UNHCR established a presence in Ukraine in 1994. In 2002 Ukraine acceded to the 1951 Convention relating to the Status of Refugees and its 1967 Protocol, and in 2013 — to the 1954 Stateless Persons Convention and 1961 Reduction of Statelessness Convention The role of UNHCR in Ukraine is to advise and assist the Government as well as monitor the implementation of the country’s international responsibilities relating to protection of refugees. 

The main directions of UNHCR activities are:

• Advocacy for an effective asylum system and legislation in line with international standards

• Ensuring protection for all persons of concern

• Sponsoring self-sufficiency, local integration and assistance in voluntary repatriation.

• Creating humanitarian space for internally displaced and asylum seekers in the context of mixed migration movements.

• Combating and preventing statelessness, caused inter alia by the collapse of the Soviet Union.

• Assistance to the most vulnerable refugees, asylum seekers and internally displaced.

• Training for government officials, and civil society involved in refugee and IDP protection.

• Advocacy activities aimed at enhancing refugee protection and combating racism and xenophobia.


In 2014, Ukraine was confronted with the problem of internally displaced persons (IDPs) from Crimea and Eastern Ukraine. UNHCR continues to support government and civic society in their response to the needs by providing legal, material and social assistance. The UN Refugee Agency focuses its activity on strengthening the guarantees of rights and freedoms of over 1.3 million IDPs, improving their living conditions and providing long term solutions.

Statelessness mandate

In addition to refugee protection UNHCR has a mandate to prevent statelessness and seek solutions for stateless persons.

As of January 1, 2012, 7,391 stateless persons are registered in Belarus, 6,896 of them are permanently residing and 495 are temporary residing. In 2011, 1,348 persons (all categories) received the Belarusian citizenship. It was 11 % decrease of permanently residing stateless persons in Belarus in 2011.

Moldova acceded to the 1954 and 1961 Statelessness Conventions in April 2012, and there are 2,046 registered stateless persons in Moldova. To help better understand and address the needs of stateless persons in Moldova, UNHCR has commenced a pilot survey initially targeting Roma-dominated settlements where it has been reported that some Roma may lack effective citizenship. The organization has also been requested by Moldova to reach out to persons in Transnistria to raise awareness in regard to Moldova's new procedures on statelessness determination.

In 1996, the Government of Ukraine invited UNHCR to assist it in re-integrating of the formerly deported people (FDPs) who returned to Crimea.

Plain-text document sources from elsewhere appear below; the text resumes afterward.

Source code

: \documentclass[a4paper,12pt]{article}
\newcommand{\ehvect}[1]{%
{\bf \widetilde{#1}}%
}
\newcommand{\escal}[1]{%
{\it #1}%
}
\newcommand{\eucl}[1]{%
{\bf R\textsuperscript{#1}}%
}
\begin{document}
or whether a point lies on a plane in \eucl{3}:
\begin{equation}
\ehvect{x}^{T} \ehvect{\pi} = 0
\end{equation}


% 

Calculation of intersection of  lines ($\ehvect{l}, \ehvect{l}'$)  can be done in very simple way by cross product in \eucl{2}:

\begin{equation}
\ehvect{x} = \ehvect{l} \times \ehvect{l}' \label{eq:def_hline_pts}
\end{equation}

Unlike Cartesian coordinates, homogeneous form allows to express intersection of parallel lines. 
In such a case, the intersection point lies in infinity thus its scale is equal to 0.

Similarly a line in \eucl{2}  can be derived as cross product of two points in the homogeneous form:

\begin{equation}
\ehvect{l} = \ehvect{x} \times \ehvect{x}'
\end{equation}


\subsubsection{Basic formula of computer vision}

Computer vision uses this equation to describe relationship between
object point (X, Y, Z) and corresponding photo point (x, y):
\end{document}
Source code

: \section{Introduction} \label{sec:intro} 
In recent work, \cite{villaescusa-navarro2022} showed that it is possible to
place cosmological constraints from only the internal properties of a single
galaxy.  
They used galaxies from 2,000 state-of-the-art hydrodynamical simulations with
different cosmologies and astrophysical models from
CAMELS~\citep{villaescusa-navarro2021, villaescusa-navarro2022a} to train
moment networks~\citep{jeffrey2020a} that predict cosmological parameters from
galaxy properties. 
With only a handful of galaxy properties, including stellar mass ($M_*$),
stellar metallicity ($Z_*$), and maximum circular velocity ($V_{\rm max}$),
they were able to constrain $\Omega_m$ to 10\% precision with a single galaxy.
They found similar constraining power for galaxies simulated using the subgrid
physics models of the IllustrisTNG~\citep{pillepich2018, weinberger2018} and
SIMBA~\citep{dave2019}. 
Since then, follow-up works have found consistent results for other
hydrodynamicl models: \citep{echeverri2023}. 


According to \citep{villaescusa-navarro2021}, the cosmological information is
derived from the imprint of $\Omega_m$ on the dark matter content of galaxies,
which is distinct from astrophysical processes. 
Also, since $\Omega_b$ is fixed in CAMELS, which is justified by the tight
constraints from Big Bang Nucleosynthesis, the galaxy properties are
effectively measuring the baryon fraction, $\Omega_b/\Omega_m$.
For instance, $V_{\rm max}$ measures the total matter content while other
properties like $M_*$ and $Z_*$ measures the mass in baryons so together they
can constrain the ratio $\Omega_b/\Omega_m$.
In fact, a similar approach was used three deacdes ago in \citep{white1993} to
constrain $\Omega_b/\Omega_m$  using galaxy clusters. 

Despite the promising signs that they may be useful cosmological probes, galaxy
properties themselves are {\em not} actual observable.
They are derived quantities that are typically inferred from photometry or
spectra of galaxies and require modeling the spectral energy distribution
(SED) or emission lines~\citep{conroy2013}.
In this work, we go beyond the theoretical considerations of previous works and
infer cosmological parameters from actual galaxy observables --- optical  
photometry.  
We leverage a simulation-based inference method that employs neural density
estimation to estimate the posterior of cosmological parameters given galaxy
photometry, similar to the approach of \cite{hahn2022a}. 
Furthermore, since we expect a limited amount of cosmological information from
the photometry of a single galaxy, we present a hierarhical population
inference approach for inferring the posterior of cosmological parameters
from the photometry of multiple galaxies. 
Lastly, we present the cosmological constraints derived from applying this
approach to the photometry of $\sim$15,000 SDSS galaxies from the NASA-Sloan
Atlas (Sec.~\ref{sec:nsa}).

UNHCR responded by launching a large-scale citizenship campaign, income generation, shelter rehabilitation and tolerance education programmes. At a volume of USD 5.3 million, the assistance that UNHCR provided over the last eleven years to the reintegration of returnees in Crimea constitutes the most comprehensive programme related to the prevention and reduction of statelessness that UNHCR implemented so far in any other country. As a result some 250,000 returnees have been assisted to obtain the Ukrainian citizenship. As of January 1, 2012, 5,875 stateless persons are permanently residing in Ukraine (the latter is an accumulative number of the Ministry of Interior, where recording started from 2003, when relevant procedures were harmonized with 2001 Immigration Law).Ukraine has announced that it is looking into signing both Statelessness Conventions.

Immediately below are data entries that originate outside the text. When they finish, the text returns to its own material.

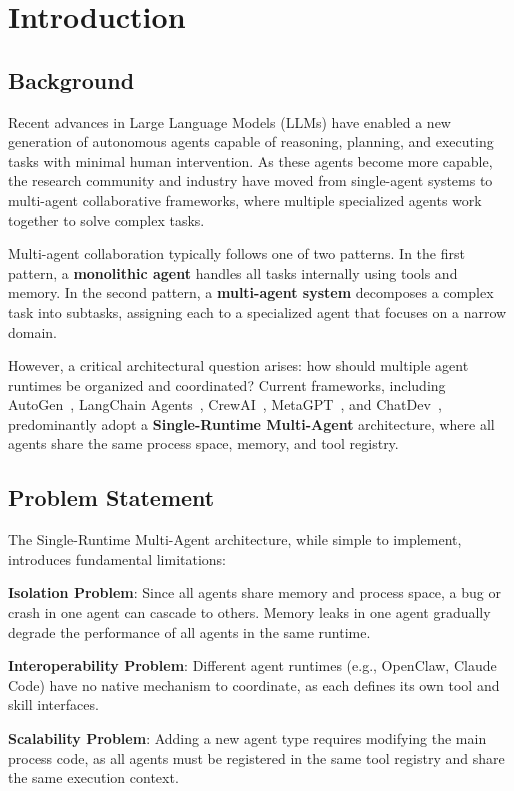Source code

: \section{Introduction}

\subsection{Background}
Recent advances in Large Language Models (LLMs) have enabled a new generation of autonomous agents capable of reasoning, planning, and executing tasks with minimal human intervention. As these agents become more capable, the research community and industry have moved from single-agent systems to multi-agent collaborative frameworks, where multiple specialized agents work together to solve complex tasks.

Multi-agent collaboration typically follows one of two patterns. In the first pattern, a \textbf{monolithic agent} handles all tasks internally using tools and memory. In the second pattern, a \textbf{multi-agent system} decomposes a complex task into subtasks, assigning each to a specialized agent that focuses on a narrow domain.

However, a critical architectural question arises: how should multiple agent runtimes be organized and coordinated? Current frameworks, including AutoGen~\citep{wu2023autogen}, LangChain Agents~\citep{langchain}, CrewAI~\citep{crewai}, MetaGPT~\citep{hong2024metagpt}, and ChatDev~\citep{qian2024chatdev}, predominantly adopt a \textbf{Single-Runtime Multi-Agent} architecture, where all agents share the same process space, memory, and tool registry.

\subsection{Problem Statement}
The Single-Runtime Multi-Agent architecture, while simple to implement, introduces fundamental limitations:

\textbf{Isolation Problem}: Since all agents share memory and process space, a bug or crash in one agent can cascade to others. Memory leaks in one agent gradually degrade the performance of all agents in the same runtime.

\textbf{Interoperability Problem}: Different agent runtimes (e.g., OpenClaw, Claude Code) have no native mechanism to coordinate, as each defines its own tool and skill interfaces.

\textbf{Scalability Problem}: Adding a new agent type requires modifying the main process code, as all agents must be registered in the same tool registry and share the same execution context.

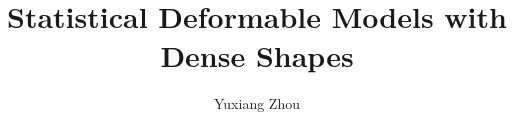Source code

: \documentclass[a4paper,12pt,twoside]{report}
\begin{document}
\title{\LARGE {\bf Statistical Deformable Models with Dense Shapes}\\
 \vspace*{6mm}
}

\author{Yuxiang Zhou}

\normallinespacing
\maketitle

\preface

% 
% 
% 

\body








\appendix




\end{document}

In cooperation with an NGO partner in Crimea, UNHCR assisted around 90,000 FDPs to obtain the Ukrainian citizenship under the treaty between Ukraine and Uzbekistan on procedure for change of citizenship for FDPs and their descendants (valid from Oct. 1998 - 31 Dec. 99; Nov. 00 31 Dec. 2001). In addition, around 10,500 stateless FDPs were assisted by the NGO Assistance in obtaining the Ukrainian citizenship in the period of 1997-2000, and a further 1,700 stateless FDPs, who became stateless due to the expired Soviet passports, obtained the Ukrainian citizenship during 2001-11.

Every year some 3,000 FDPs and their descendants arrive to Crimea, therefore UNHCR continues to provide the free legal aid to returnees through a local NGO. There may be up to 40,000 stateless persons in Ukraine.